End-to-End NOMA with Perfect and Quantized CSI Over Rayleigh Fading Channels
This addresses the challenge of deploying NOMA in fading environments with practical CSI constraints, representing an incremental improvement over prior works that assumed simpler channels or lacked full end-to-end learning.
The paper tackled the problem of designing downlink non-orthogonal multiple access (NOMA) for Rayleigh fading channels by developing an end-to-end autoencoder framework that learns interference-aware super-constellations, showing it outperforms existing analytical NOMA schemes with perfect CSI and that Lloyd-Max quantization achieves superior bit error rate performance compared to uniform quantization.

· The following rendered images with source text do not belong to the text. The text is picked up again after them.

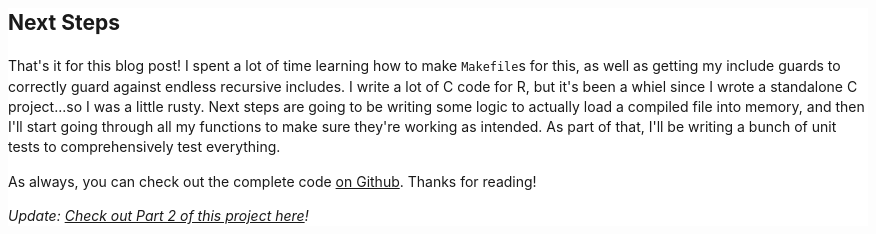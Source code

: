 Next Steps
-------

That's it for this blog post! I spent a lot of time learning how to make `Makefile`s for this, as well as getting my include guards to correctly guard against endless recursive includes. I write a lot of C code for R, but it's been a whiel since I wrote a standalone C project...so I was a little rusty. Next steps are going to be writing some logic to actually load a compiled file into memory, and then I'll start going through all my functions to make sure they're working as intended. As part of that, I'll be writing a bunch of unit tests to comprehensively test everything.


As always, you can check out the complete code [on Github](https://github.com/ahl27/65C02Emulator). Thanks for reading!

*Update: [Check out Part 2 of this project here](https://www.ahl27.com/posts/2023/01/6502-emu2/)!*


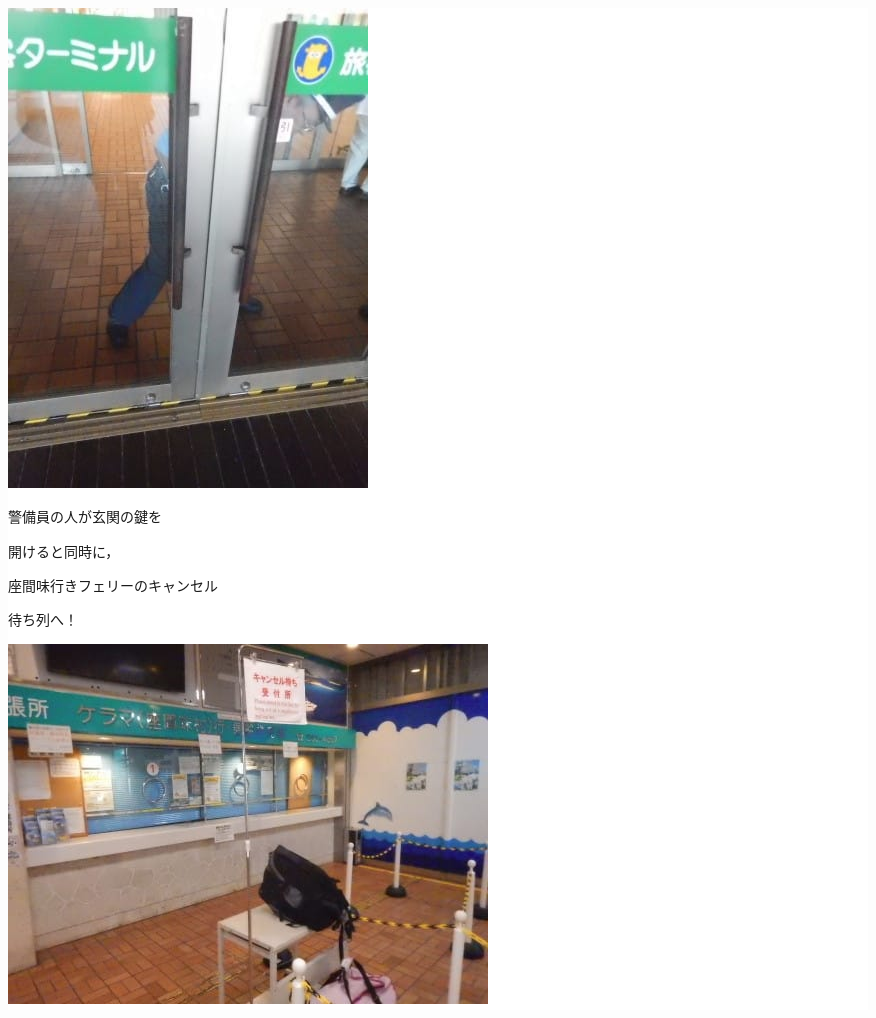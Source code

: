 ![22cf345c2701d28bc6b74a1908f2275c.jpg](images/22cf345c2701d28bc6b74a1908f2275c.jpg)




警備員の人が玄関の鍵を


開けると同時に，


座間味行きフェリーのキャンセル


待ち列へ！




![c59641c3d2ca2213fcc3149fdbf47ec3.jpg](images/c59641c3d2ca2213fcc3149fdbf47ec3.jpg)
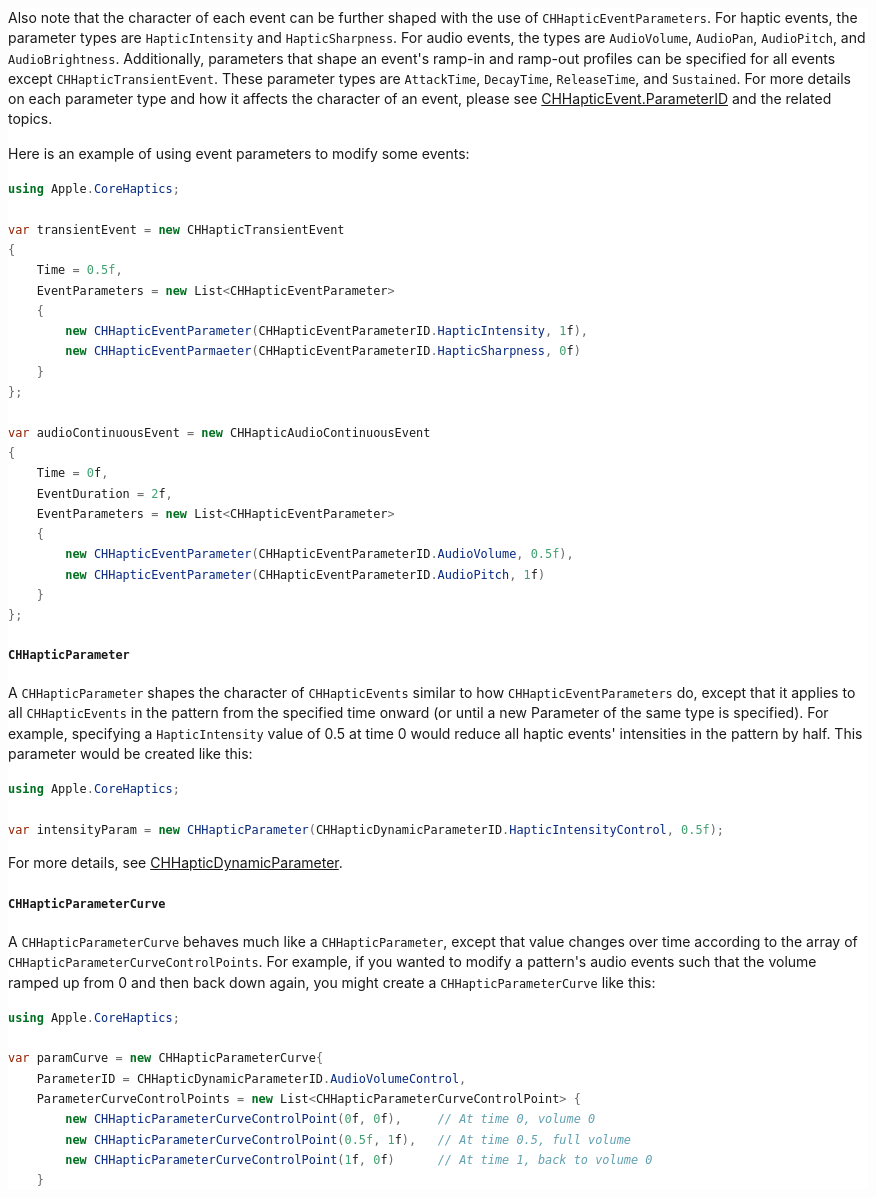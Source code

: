 Also note that the character of each event can be further shaped with the use of `CHHapticEventParameters`. For haptic events, the parameter types are `HapticIntensity` and `HapticSharpness`. For audio events, the types are `AudioVolume`, `AudioPan`, `AudioPitch`, and `AudioBrightness`. Additionally, parameters that shape an event's ramp-in and ramp-out profiles can be specified for all events except `CHHapticTransientEvent`. These parameter types are `AttackTime`, `DecayTime`, `ReleaseTime`, and `Sustained`. For more details on each parameter type and how it affects the character of an event, please see [CHHapticEvent.ParameterID](https://developer.apple.com/documentation/corehaptics/chhapticevent/parameterid) and the related topics.

Here is an example of using event parameters to modify some events:
```C#
using Apple.CoreHaptics;

var transientEvent = new CHHapticTransientEvent
{
    Time = 0.5f,
    EventParameters = new List<CHHapticEventParameter>
    {
        new CHHapticEventParameter(CHHapticEventParameterID.HapticIntensity, 1f),
        new CHHapticEventParmaeter(CHHapticEventParameterID.HapticSharpness, 0f)
    }
};

var audioContinuousEvent = new CHHapticAudioContinuousEvent
{
    Time = 0f,
    EventDuration = 2f,
    EventParameters = new List<CHHapticEventParameter>
    {
        new CHHapticEventParameter(CHHapticEventParameterID.AudioVolume, 0.5f),
        new CHHapticEventParameter(CHHapticEventParameterID.AudioPitch, 1f)
    }
};
```

#### `CHHapticParameter`
A `CHHapticParameter` shapes the character of `CHHapticEvents` similar to how `CHHapticEventParameters` do, except that it applies to all `CHHapticEvents` in the pattern from the specified time onward (or until a new Parameter of the same type is specified). For example, specifying a `HapticIntensity` value of 0.5 at time 0 would reduce all haptic events' intensities in the pattern by half. This parameter would be created like this:
```C#
using Apple.CoreHaptics;

var intensityParam = new CHHapticParameter(CHHapticDynamicParameterID.HapticIntensityControl, 0.5f);
```
For more details, see [CHHapticDynamicParameter](https://developer.apple.com/documentation/corehaptics/chhapticdynamicparameter).

#### `CHHapticParameterCurve`
A `CHHapticParameterCurve` behaves much like a `CHHapticParameter`, except that value changes over time according to the array of `CHHapticParameterCurveControlPoints`. For example, if you wanted to modify a pattern's audio events such that the volume ramped up from 0 and then back down again, you might create a `CHHapticParameterCurve` like this:
```C#
using Apple.CoreHaptics;

var paramCurve = new CHHapticParameterCurve{
    ParameterID = CHHapticDynamicParameterID.AudioVolumeControl,
    ParameterCurveControlPoints = new List<CHHapticParameterCurveControlPoint> {
        new CHHapticParameterCurveControlPoint(0f, 0f),     // At time 0, volume 0
        new CHHapticParameterCurveControlPoint(0.5f, 1f),   // At time 0.5, full volume
        new CHHapticParameterCurveControlPoint(1f, 0f)      // At time 1, back to volume 0
    }
```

An end-to-end autoencoder (AE) framework is developed for downlink non-orthogonal multiple access (NOMA) over Rayleigh fading channels, which learns interference-aware and channel-adaptive super-constellations. While existing works either assume additive white Gaussian noise channels or treat fading channels without a fully end-to-end learning approach, our framework directly embeds the wireless channel into both training and inference. To account for practical channel state information (CSI), we further incorporate limited feedback via both uniform and Lloyd-Max quantization of channel gains and analyze their impact on AE training and bit error rate (BER) performance. Simulation results show that, with perfect CSI, the proposed AE outperforms the existing analytical NOMA schemes. In addition, Lloyd-Max quantization achieves superior BER performance compared to uniform quantization. These results demonstrate that end-to-end AEs trained directly over Rayleigh fading can effectively learn robust, interference-aware signaling strategies, paving the way for NOMA deployment in fading environments with realistic CSI constraints.